--- Data to examine Enclosed Below ---

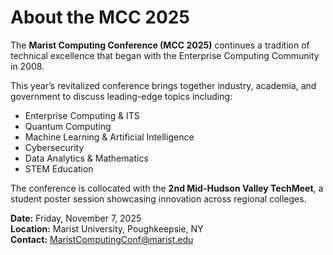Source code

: # About the MCC 2025

The **Marist Computing Conference (MCC 2025)** continues a tradition of technical excellence that began with the Enterprise Computing Community in 2008.  

This year’s revitalized conference brings together industry, academia, and government to discuss leading-edge topics including:
- Enterprise Computing & ITS  
- Quantum Computing  
- Machine Learning & Artificial Intelligence  
- Cybersecurity  
- Data Analytics & Mathematics  
- STEM Education  

The conference is collocated with the **2nd Mid-Hudson Valley TechMeet**, a student poster session showcasing innovation across regional colleges.  

**Date:** Friday, November 7, 2025  
**Location:** Marist University, Poughkeepsie, NY  
**Contact:** [MaristComputingConf@marist.edu](mailto:MaristComputingConf@marist.edu)  
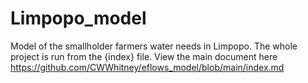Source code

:# Limpopo_model

Model of the smallholder farmers water needs in Limpopo. The whole project is run from the {index} file. View the main document here https://github.com/CWWhitney/eflows_model/blob/main/index.md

--- End of Enclosed Data to examine ---

What this task involves: Copy every line of the data that holds the string "with".

Written solution:
The **Marist Computing Conference (MCC 2025)** continues a tradition of technical excellence that began with the Enterprise Computing Community in 2008.  
The conference is collocated with the **2nd Mid-Hudson Valley TechMeet**, a student poster session showcasing innovation across regional colleges.  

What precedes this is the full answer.